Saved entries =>
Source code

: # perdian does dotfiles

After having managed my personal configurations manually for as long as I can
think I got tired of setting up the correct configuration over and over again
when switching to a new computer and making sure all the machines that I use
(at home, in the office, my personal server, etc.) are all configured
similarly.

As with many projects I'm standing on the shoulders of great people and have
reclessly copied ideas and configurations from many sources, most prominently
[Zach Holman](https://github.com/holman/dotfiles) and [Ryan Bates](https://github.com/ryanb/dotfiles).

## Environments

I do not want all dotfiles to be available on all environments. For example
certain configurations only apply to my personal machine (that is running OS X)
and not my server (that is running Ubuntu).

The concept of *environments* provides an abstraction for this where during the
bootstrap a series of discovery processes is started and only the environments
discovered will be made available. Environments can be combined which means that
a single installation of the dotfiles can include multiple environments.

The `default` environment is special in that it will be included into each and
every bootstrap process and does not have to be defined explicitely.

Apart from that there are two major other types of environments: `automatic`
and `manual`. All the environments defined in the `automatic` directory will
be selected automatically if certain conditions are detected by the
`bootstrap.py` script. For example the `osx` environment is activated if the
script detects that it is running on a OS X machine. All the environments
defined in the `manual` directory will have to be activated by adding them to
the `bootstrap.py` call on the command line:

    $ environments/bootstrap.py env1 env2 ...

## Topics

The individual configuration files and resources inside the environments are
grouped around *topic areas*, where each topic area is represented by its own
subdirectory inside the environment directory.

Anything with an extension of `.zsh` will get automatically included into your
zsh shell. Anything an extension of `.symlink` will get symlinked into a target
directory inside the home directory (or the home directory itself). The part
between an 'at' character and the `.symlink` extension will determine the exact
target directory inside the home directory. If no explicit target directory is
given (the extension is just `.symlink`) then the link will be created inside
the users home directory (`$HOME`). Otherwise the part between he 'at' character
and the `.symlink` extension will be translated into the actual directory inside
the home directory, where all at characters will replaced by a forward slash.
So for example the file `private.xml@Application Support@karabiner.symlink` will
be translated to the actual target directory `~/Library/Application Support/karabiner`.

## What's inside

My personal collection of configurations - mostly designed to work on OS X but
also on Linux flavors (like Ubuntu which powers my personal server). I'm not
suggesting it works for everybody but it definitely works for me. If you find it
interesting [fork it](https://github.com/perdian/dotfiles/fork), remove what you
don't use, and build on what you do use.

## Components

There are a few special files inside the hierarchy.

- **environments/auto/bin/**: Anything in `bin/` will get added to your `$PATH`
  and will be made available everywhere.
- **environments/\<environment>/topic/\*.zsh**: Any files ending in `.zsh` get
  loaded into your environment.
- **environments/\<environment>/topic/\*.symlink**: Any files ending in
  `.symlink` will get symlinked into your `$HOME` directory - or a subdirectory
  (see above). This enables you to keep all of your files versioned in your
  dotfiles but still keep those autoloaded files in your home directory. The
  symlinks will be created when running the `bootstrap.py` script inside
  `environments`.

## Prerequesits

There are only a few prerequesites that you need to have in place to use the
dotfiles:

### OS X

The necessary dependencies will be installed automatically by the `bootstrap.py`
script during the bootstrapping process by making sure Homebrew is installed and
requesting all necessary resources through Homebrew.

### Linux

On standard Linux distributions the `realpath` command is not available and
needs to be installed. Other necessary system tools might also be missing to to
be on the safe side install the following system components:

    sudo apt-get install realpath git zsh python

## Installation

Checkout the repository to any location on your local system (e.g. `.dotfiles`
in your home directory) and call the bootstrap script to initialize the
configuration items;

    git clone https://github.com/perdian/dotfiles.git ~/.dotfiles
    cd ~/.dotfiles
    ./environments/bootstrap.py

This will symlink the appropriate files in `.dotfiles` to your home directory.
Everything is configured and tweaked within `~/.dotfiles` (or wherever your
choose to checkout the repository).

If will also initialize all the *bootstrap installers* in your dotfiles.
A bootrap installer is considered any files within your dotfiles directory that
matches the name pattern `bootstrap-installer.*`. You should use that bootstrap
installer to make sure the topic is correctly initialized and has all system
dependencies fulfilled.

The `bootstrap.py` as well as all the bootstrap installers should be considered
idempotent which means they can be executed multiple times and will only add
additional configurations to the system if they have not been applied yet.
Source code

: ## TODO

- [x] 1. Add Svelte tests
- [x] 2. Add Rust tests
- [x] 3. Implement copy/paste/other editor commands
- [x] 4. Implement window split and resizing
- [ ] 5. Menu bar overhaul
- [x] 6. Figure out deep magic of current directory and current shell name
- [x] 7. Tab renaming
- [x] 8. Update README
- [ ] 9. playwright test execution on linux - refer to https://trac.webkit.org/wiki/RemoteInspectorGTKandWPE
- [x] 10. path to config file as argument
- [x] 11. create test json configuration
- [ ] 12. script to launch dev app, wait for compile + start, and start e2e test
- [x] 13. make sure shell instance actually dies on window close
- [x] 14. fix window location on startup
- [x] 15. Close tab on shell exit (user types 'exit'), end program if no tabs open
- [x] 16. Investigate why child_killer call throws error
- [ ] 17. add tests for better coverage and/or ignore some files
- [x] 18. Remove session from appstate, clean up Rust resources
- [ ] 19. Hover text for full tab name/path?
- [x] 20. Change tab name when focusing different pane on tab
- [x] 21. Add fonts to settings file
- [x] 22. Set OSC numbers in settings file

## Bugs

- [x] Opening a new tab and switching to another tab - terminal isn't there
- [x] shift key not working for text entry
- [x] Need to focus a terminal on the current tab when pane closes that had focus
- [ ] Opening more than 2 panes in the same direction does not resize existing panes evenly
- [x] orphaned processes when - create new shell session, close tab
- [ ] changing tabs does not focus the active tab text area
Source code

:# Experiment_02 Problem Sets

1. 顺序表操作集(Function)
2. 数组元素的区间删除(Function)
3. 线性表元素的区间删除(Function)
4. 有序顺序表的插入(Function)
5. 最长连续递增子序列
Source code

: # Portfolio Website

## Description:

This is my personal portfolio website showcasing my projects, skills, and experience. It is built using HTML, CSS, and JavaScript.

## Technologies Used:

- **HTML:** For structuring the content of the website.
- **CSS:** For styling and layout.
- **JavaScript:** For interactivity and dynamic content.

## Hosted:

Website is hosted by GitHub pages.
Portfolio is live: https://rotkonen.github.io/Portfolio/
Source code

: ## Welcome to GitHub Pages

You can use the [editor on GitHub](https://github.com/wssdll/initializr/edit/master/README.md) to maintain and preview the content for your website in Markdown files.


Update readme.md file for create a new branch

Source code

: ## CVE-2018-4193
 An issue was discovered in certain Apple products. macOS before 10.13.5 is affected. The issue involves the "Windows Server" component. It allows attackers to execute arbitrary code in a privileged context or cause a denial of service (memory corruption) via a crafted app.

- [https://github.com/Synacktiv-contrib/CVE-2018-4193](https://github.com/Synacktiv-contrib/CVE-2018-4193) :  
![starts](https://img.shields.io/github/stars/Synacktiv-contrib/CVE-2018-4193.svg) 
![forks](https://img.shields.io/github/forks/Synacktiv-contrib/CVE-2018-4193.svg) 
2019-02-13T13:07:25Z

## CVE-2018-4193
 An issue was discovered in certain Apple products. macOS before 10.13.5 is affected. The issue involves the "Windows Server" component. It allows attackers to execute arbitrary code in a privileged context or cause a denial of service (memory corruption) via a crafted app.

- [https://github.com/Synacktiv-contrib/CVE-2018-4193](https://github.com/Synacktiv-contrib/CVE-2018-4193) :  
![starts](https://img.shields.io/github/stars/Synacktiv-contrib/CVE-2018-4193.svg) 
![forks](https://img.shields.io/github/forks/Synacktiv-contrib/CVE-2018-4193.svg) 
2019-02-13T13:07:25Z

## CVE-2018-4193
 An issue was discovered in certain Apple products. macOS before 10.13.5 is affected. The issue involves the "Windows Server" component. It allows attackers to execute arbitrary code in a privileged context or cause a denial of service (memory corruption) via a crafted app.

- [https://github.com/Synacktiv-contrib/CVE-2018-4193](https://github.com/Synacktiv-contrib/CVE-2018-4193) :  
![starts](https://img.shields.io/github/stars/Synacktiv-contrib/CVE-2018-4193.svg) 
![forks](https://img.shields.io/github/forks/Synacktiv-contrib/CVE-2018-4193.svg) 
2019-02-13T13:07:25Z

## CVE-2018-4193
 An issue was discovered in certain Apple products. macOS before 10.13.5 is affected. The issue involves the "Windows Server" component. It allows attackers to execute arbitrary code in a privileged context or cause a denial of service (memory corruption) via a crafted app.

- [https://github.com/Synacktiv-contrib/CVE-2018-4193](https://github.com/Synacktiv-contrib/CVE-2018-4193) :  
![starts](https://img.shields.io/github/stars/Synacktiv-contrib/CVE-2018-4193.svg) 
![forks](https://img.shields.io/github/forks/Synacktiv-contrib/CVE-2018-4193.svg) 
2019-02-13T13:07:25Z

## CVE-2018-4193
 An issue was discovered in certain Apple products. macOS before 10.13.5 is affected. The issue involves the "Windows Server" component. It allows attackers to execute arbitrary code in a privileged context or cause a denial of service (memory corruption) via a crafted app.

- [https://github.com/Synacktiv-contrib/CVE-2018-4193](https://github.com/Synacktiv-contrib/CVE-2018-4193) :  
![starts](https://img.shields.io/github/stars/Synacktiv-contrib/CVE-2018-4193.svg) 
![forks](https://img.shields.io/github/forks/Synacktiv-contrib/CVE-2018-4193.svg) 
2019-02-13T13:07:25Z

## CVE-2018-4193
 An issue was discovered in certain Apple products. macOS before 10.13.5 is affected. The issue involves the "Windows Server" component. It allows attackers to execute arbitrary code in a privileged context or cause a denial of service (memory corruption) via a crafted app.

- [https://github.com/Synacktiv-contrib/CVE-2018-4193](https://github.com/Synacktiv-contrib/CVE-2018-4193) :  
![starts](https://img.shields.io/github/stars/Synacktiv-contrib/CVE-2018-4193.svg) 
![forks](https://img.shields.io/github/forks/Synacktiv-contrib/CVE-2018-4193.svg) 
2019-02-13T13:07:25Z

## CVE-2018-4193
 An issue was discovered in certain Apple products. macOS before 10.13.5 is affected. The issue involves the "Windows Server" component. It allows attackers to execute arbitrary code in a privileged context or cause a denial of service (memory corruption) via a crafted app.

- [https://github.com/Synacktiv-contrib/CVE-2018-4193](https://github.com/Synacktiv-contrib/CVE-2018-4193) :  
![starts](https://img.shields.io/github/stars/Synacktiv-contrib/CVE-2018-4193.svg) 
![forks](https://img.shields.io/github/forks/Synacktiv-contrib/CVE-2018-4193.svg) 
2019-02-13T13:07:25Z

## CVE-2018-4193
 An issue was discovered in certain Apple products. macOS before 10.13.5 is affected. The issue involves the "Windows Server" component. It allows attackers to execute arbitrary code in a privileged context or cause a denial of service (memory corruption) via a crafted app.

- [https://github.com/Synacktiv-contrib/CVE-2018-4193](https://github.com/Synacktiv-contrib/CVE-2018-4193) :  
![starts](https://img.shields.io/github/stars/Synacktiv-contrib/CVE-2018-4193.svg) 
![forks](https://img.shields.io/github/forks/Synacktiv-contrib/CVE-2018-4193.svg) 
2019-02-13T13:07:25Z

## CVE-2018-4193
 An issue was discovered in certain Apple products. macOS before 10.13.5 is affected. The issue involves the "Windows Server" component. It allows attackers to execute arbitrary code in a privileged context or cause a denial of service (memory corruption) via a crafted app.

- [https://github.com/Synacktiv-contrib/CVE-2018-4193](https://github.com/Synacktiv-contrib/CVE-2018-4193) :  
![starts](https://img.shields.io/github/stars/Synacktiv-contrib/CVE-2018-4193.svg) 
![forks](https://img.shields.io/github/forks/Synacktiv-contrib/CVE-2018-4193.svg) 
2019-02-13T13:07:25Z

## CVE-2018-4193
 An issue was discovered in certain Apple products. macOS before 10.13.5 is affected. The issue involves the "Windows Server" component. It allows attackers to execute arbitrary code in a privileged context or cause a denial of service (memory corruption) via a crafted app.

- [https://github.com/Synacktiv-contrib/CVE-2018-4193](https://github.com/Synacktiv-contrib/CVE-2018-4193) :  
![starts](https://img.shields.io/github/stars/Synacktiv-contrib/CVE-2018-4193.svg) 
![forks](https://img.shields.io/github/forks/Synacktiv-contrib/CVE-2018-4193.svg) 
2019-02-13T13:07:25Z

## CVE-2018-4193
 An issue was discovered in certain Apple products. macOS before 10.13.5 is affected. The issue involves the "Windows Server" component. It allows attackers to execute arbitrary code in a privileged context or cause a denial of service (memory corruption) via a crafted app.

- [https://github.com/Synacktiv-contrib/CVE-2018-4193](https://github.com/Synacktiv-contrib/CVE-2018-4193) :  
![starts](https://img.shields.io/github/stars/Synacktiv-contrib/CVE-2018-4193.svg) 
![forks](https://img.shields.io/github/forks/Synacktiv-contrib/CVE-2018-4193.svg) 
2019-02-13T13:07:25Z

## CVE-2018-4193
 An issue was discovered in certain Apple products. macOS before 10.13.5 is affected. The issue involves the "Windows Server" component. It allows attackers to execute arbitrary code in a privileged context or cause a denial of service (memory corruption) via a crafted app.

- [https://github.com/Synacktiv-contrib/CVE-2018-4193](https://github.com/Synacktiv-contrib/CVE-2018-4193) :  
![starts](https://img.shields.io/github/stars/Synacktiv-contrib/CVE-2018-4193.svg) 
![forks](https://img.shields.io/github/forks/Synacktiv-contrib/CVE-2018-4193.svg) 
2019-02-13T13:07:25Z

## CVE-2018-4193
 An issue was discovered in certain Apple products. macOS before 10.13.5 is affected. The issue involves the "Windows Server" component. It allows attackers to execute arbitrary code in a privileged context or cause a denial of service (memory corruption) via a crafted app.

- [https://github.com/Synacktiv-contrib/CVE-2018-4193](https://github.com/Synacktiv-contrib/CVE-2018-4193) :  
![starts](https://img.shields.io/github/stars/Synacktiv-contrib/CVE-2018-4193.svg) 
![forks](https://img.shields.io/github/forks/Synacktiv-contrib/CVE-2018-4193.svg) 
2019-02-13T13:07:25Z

Your objective => In the data above, retype exactly and only the lines between the one holding "be on the safe" and the one holding "- [x] 8. Update README", inclusive.

Written solution =>
be on the safe side install the following system components:

    sudo apt-get install realpath git zsh python

## Installation

Checkout the repository to any location on your local system (e.g. `.dotfiles`
in your home directory) and call the bootstrap script to initialize the
configuration items;

    git clone https://github.com/perdian/dotfiles.git ~/.dotfiles
    cd ~/.dotfiles
    ./environments/bootstrap.py

This will symlink the appropriate files in `.dotfiles` to your home directory.
Everything is configured and tweaked within `~/.dotfiles` (or wherever your
choose to checkout the repository).

If will also initialize all the *bootstrap installers* in your dotfiles.
A bootrap installer is considered any files within your dotfiles directory that
matches the name pattern `bootstrap-installer.*`. You should use that bootstrap
installer to make sure the topic is correctly initialized and has all system
dependencies fulfilled.

The `bootstrap.py` as well as all the bootstrap installers should be considered
idempotent which means they can be executed multiple times and will only add
additional configurations to the system if they have not been applied yet.
Source code

: ## TODO

- [x] 1. Add Svelte tests
- [x] 2. Add Rust tests
- [x] 3. Implement copy/paste/other editor commands
- [x] 4. Implement window split and resizing
- [ ] 5. Menu bar overhaul
- [x] 6. Figure out deep magic of current directory and current shell name
- [x] 7. Tab renaming
- [x] 8. Update README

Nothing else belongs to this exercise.